→ Exercise brief
Report each line of the listing below that holds "verificar".

━━━━━ Given records

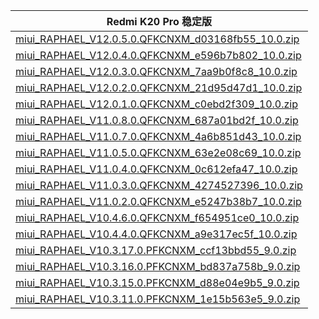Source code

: | Redmi K20 Pro  稳定版    |
| ---- |
| [miui_RAPHAEL_V12.0.5.0.QFKCNXM_d03168fb55_10.0.zip](https://hugeota.d.miui.com/V12.0.5.0.QFKCNXM/miui_RAPHAEL_V12.0.5.0.QFKCNXM_d03168fb55_10.0.zip)    |
| [miui_RAPHAEL_V12.0.4.0.QFKCNXM_e596b7b802_10.0.zip](https://hugeota.d.miui.com/V12.0.4.0.QFKCNXM/miui_RAPHAEL_V12.0.4.0.QFKCNXM_e596b7b802_10.0.zip)    |
| [miui_RAPHAEL_V12.0.3.0.QFKCNXM_7aa9b0f8c8_10.0.zip](https://hugeota.d.miui.com/V12.0.3.0.QFKCNXM/miui_RAPHAEL_V12.0.3.0.QFKCNXM_7aa9b0f8c8_10.0.zip)    |
| [miui_RAPHAEL_V12.0.2.0.QFKCNXM_21d95d47d1_10.0.zip](https://hugeota.d.miui.com/V12.0.2.0.QFKCNXM/miui_RAPHAEL_V12.0.2.0.QFKCNXM_21d95d47d1_10.0.zip)    |
| [miui_RAPHAEL_V12.0.1.0.QFKCNXM_c0ebd2f309_10.0.zip](https://hugeota.d.miui.com/V12.0.1.0.QFKCNXM/miui_RAPHAEL_V12.0.1.0.QFKCNXM_c0ebd2f309_10.0.zip)    |
| [miui_RAPHAEL_V11.0.8.0.QFKCNXM_687a01bd2f_10.0.zip](https://hugeota.d.miui.com/V11.0.8.0.QFKCNXM/miui_RAPHAEL_V11.0.8.0.QFKCNXM_687a01bd2f_10.0.zip)    |
| [miui_RAPHAEL_V11.0.7.0.QFKCNXM_4a6b851d43_10.0.zip](https://hugeota.d.miui.com/V11.0.7.0.QFKCNXM/miui_RAPHAEL_V11.0.7.0.QFKCNXM_4a6b851d43_10.0.zip)    |
| [miui_RAPHAEL_V11.0.5.0.QFKCNXM_63e2e08c69_10.0.zip](https://hugeota.d.miui.com/V11.0.5.0.QFKCNXM/miui_RAPHAEL_V11.0.5.0.QFKCNXM_63e2e08c69_10.0.zip)    |
| [miui_RAPHAEL_V11.0.4.0.QFKCNXM_0c612efa47_10.0.zip](https://hugeota.d.miui.com/V11.0.4.0.QFKCNXM/miui_RAPHAEL_V11.0.4.0.QFKCNXM_0c612efa47_10.0.zip)    |
| [miui_RAPHAEL_V11.0.3.0.QFKCNXM_4274527396_10.0.zip](https://hugeota.d.miui.com/V11.0.3.0.QFKCNXM/miui_RAPHAEL_V11.0.3.0.QFKCNXM_4274527396_10.0.zip)    |
| [miui_RAPHAEL_V11.0.2.0.QFKCNXM_e5247b38b7_10.0.zip](https://hugeota.d.miui.com/V11.0.2.0.QFKCNXM/miui_RAPHAEL_V11.0.2.0.QFKCNXM_e5247b38b7_10.0.zip)    |
| [miui_RAPHAEL_V10.4.6.0.QFKCNXM_f654951ce0_10.0.zip](https://hugeota.d.miui.com/V10.4.6.0.QFKCNXM/miui_RAPHAEL_V10.4.6.0.QFKCNXM_f654951ce0_10.0.zip)    |
| [miui_RAPHAEL_V10.4.4.0.QFKCNXM_a9e317ec5f_10.0.zip](https://hugeota.d.miui.com/V10.4.4.0.QFKCNXM/miui_RAPHAEL_V10.4.4.0.QFKCNXM_a9e317ec5f_10.0.zip)    |
| [miui_RAPHAEL_V10.3.17.0.PFKCNXM_ccf13bbd55_9.0.zip](https://hugeota.d.miui.com/V10.3.17.0.PFKCNXM/miui_RAPHAEL_V10.3.17.0.PFKCNXM_ccf13bbd55_9.0.zip)    |
| [miui_RAPHAEL_V10.3.16.0.PFKCNXM_bd837a758b_9.0.zip](https://hugeota.d.miui.com/V10.3.16.0.PFKCNXM/miui_RAPHAEL_V10.3.16.0.PFKCNXM_bd837a758b_9.0.zip)    |
| [miui_RAPHAEL_V10.3.15.0.PFKCNXM_d88e04e9b5_9.0.zip](https://hugeota.d.miui.com/V10.3.15.0.PFKCNXM/miui_RAPHAEL_V10.3.15.0.PFKCNXM_d88e04e9b5_9.0.zip)    |
| [miui_RAPHAEL_V10.3.11.0.PFKCNXM_1e15b563e5_9.0.zip](https://hugeota.d.miui.com/V10.3.11.0.PFKCNXM/miui_RAPHAEL_V10.3.11.0.PFKCNXM_1e15b563e5_9.0.zip)    |
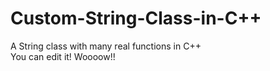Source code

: # Custom-String-Class-in-C++
A String class with many real functions in C++
<br>
You can edit it!
Woooow!!
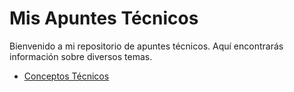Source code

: # Mis Apuntes Técnicos

Bienvenido a mi repositorio de apuntes técnicos. Aquí encontrarás información sobre diversos temas.

- [Conceptos Técnicos](conceptos.md)

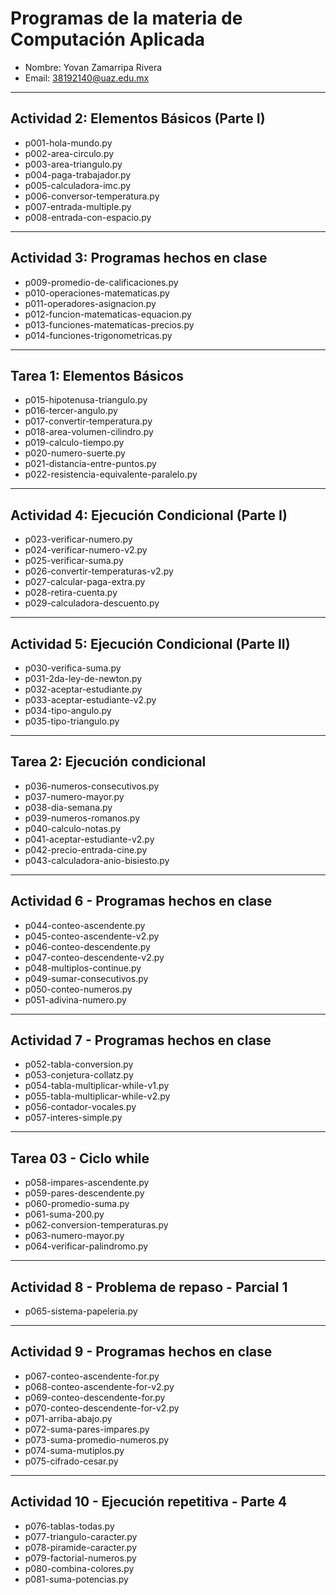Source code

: # Programas de la materia de Computación Aplicada

- Nombre: Yovan Zamarripa Rivera  
- Email: 38192140@uaz.edu.mx
---

## Actividad 2: Elementos Básicos (Parte I)
- p001-hola-mundo.py  
- p002-area-circulo.py  
- p003-area-triangulo.py  
- p004-paga-trabajador.py  
- p005-calculadora-imc.py  
- p006-conversor-temperatura.py  
- p007-entrada-multiple.py  
- p008-entrada-con-espacio.py  

---

## Actividad 3: Programas hechos en clase
- p009-promedio-de-calificaciones.py  
- p010-operaciones-matematicas.py  
- p011-operadores-asignacion.py  
- p012-funcion-matematicas-equacion.py  
- p013-funciones-matematicas-precios.py  
- p014-funciones-trigonometricas.py  

---

## Tarea 1: Elementos Básicos
- p015-hipotenusa-triangulo.py  
- p016-tercer-angulo.py  
- p017-convertir-temperatura.py  
- p018-area-volumen-cilindro.py  
- p019-calculo-tiempo.py  
- p020-numero-suerte.py  
- p021-distancia-entre-puntos.py  
- p022-resistencia-equivalente-paralelo.py

---

## Actividad 4: Ejecución Condicional (Parte I)
- p023-verificar-numero.py  
- p024-verificar-numero-v2.py  
- p025-verificar-suma.py  
- p026-convertir-temperaturas-v2.py  
- p027-calcular-paga-extra.py  
- p028-retira-cuenta.py  
- p029-calculadora-descuento.py  

----

## Actividad 5: Ejecución Condicional (Parte II)
- p030-verifica-suma.py  
- p031-2da-ley-de-newton.py  
- p032-aceptar-estudiante.py  
- p033-aceptar-estudiante-v2.py  
- p034-tipo-angulo.py  
- p035-tipo-triangulo.py  

---

## Tarea 2: Ejecución condicional
- p036-numeros-consecutivos.py  
- p037-numero-mayor.py  
- p038-dia-semana.py  
- p039-numeros-romanos.py  
- p040-calculo-notas.py  
- p041-aceptar-estudiante-v2.py  
- p042-precio-entrada-cine.py  
- p043-calculadora-anio-bisiesto.py  

--- 

## Actividad 6 - Programas hechos en clase
- p044-conteo-ascendente.py
- p045-conteo-ascendente-v2.py
- p046-conteo-descendente.py
- p047-conteo-descendente-v2.py
- p048-multiplos-continue.py
- p049-sumar-consecutivos.py
- p050-conteo-numeros.py
- p051-adivina-numero.py

---

## Actividad 7 - Programas hechos en clase
- p052-tabla-conversion.py
- p053-conjetura-collatz.py
- p054-tabla-multiplicar-while-v1.py
- p055-tabla-multiplicar-while-v2.py
- p056-contador-vocales.py
- p057-interes-simple.py

---

## Tarea 03 - Ciclo while
- p058-impares-ascendente.py
- p059-pares-descendente.py
- p060-promedio-suma.py
- p061-suma-200.py
- p062-conversion-temperaturas.py
- p063-numero-mayor.py
- p064-verificar-palindromo.py

---

## Actividad 8 - Problema de repaso - Parcial 1
- p065-sistema-papeleria.py
---
## Actividad 9 - Programas hechos en clase
- p067-conteo-ascendente-for.py
- p068-conteo-ascendente-for-v2.py
- p069-conteo-descendente-for.py
- p070-conteo-descendente-for-v2.py
- p071-arriba-abajo.py
- p072-suma-pares-impares.py
- p073-suma-promedio-numeros.py
- p074-suma-mutiplos.py
- p075-cifrado-cesar.py

---
## Actividad 10 - Ejecución repetitiva - Parte 4
- p076-tablas-todas.py
- p077-triangulo-caracter.py
- p078-piramide-caracter.py
- p079-factorial-numeros.py
- p080-combina-colores.py
- p081-suma-potencias.py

━━━━━━━━━━

→ Exercise answer
- p023-verificar-numero.py  
- p024-verificar-numero-v2.py  
- p025-verificar-suma.py  
- p064-verificar-palindromo.py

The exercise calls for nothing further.